RECORDED DATA =
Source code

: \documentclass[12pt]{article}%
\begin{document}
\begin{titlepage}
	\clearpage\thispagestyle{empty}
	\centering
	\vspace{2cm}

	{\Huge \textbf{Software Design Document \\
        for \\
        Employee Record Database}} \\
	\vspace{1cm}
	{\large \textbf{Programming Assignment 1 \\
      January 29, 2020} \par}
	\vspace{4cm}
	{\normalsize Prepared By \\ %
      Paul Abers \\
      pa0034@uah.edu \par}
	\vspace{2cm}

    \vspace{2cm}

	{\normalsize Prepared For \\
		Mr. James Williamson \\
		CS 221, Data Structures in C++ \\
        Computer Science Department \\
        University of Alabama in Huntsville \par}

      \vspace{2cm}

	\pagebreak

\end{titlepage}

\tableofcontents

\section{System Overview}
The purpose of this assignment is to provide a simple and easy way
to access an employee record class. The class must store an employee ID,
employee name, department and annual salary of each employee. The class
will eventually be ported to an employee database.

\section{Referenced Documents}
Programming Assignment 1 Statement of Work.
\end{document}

TASK DIRECTIONS = Each record above is to be written out again exactly.

ANSWER SPACE =
Source code

: \documentclass[12pt]{article}%
\begin{document}
\begin{titlepage}
	\clearpage\thispagestyle{empty}
	\centering
	\vspace{2cm}

	{\Huge \textbf{Software Design Document \\
        for \\
        Employee Record Database}} \\
	\vspace{1cm}
	{\large \textbf{Programming Assignment 1 \\
      January 29, 2020} \par}
	\vspace{4cm}
	{\normalsize Prepared By \\ %
      Paul Abers \\
      pa0034@uah.edu \par}
	\vspace{2cm}

    \vspace{2cm}

	{\normalsize Prepared For \\
		Mr. James Williamson \\
		CS 221, Data Structures in C++ \\
        Computer Science Department \\
        University of Alabama in Huntsville \par}

      \vspace{2cm}

	\pagebreak

\end{titlepage}

\tableofcontents

\section{System Overview}
The purpose of this assignment is to provide a simple and easy way
to access an employee record class. The class must store an employee ID,
employee name, department and annual salary of each employee. The class
will eventually be ported to an employee database.

\section{Referenced Documents}
Programming Assignment 1 Statement of Work.
\end{document}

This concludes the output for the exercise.